PEDT et Territorialisation de l'école

 

La ministre de l'éducation nationale publie une nouvelle circulaire dans l’objectif de généraliser les PEDT pour éclater l’Ecole républicaine et soumettre encore plus les enseignants aux collectivités locales

 

Dès mars 2013, le SNUDI-FO avait alerté sur les instructions contenues dans la circulaire n° 2013-036 du 20 mars 2013. Il s’agissait, à la suite de la promulgation du décret Peillon du 24 janvier et dans le cadre de l’acte III de la décentralisation, d’engager la territorialisation de l’école en impulsant les Projets Educatifs de Territoriaux (PEDT). Comme nous l’expliquions à ce moment : avec le PEDT, « toutes les écoles, tous les collègues seraient soumis aux décisions des élus et aux fluctuations des majorités  locales.

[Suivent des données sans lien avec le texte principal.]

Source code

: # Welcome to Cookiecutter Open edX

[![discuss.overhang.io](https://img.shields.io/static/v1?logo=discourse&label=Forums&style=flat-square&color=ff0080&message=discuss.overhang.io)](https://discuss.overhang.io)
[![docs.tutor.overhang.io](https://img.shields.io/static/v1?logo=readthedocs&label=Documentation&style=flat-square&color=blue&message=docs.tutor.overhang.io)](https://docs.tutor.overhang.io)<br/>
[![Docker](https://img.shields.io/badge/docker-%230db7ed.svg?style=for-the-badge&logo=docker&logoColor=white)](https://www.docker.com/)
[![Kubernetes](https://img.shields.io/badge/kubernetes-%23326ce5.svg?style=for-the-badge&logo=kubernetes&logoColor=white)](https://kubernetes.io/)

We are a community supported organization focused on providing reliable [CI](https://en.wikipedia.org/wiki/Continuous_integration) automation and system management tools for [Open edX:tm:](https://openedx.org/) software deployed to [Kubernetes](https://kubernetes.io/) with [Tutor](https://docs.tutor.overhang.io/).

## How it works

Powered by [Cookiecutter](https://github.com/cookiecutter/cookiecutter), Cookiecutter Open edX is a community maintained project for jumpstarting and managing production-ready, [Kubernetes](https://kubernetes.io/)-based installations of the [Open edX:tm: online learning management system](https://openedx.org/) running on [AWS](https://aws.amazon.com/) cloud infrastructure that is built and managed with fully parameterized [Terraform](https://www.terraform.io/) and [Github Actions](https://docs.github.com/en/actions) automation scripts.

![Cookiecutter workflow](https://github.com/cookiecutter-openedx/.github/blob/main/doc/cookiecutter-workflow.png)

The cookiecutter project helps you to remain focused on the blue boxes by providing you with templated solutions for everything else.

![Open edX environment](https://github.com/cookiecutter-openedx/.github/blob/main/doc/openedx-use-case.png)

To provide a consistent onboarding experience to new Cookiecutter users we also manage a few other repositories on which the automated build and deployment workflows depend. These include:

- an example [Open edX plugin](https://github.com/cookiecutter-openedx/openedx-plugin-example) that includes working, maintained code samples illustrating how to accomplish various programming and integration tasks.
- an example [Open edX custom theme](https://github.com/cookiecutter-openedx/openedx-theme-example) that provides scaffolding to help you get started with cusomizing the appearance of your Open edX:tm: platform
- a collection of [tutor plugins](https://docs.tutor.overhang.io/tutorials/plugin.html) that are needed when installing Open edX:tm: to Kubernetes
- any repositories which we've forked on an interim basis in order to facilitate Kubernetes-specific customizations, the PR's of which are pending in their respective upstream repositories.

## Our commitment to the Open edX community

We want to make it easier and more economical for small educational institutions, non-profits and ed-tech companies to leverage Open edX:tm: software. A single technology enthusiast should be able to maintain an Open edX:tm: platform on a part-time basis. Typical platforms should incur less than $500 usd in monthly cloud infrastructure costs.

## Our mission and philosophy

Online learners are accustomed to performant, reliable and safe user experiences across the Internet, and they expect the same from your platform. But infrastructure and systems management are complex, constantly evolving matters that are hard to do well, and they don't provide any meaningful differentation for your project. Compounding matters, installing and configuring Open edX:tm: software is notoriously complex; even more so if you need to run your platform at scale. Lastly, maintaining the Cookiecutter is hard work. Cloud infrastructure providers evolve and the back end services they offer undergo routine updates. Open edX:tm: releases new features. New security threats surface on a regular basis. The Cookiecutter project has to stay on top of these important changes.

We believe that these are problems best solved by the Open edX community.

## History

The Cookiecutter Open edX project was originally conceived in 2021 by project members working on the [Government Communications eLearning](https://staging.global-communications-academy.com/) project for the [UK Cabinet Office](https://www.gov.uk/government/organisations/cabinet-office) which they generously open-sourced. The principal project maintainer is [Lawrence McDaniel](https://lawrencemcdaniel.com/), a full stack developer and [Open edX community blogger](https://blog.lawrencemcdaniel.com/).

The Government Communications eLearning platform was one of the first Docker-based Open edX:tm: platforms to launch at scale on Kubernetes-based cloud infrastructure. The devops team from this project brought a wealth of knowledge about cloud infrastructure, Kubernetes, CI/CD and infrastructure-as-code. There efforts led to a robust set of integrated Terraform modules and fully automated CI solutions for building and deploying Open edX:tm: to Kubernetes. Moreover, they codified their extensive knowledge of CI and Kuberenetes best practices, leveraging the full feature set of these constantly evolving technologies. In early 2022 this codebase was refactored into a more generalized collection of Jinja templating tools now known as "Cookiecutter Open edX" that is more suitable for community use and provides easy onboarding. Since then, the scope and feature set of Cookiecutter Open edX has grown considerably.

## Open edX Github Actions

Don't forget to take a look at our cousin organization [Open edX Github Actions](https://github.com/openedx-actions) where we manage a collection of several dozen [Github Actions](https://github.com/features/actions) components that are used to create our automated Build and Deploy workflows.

Le statut de fonctionnaire d’Etat n’y résisterait pas ! Dans cette situation que deviendraient nos obligations de services définies nationalement, notre temps de service, nos missions définies par décret, le droit à mutation…?» (ES n° 395 p. 6).

Confrontée à la résistance des élus, au rejet des décrets Peillon/Hamon, la ministre s’est inquiétée du peu de PEDT élaborés. Fin octobre, lors du débat sur le chapitre « mission enseignement scolaire » du projet de loi de finances 2015, Najat Vallaud-Belkhacem déclarait à l’Assemblée nationale : « Entre 6 000 et 7 000 PEDT ont été signés, qui concernent à peu près la moitié des 52 100 écoles que compte notre pays, mais les zones rurales ne sont pas dans ce cas (seulement 1,55 % des communes de moins de 1 000 habitants ont signé un PEDT). Si le chiffre est faible, en effet, cela s’explique très facilement par le fait que jusqu’à présent, le PEDT n’était pas imposé aux communes ». Au cours de ce débat, la ministre a tenu à rappeler l’importance du PEDT, véritable fer de lance de la territorialisation, pour imposer la réforme : « Les projet éducatifs territoriaux sont des outils simples à mettre en oeuvre, y compris pour les petites communes. Ils sont un excellent moyen d’ouvrir l’école sur l’extérieur, sur son environnement, sur les associations qui s’y déploient, et pour dépasser la segmentation qui ,n’a plus lieu d’être entre temps scolaire, péri scolaire et extra scolaire »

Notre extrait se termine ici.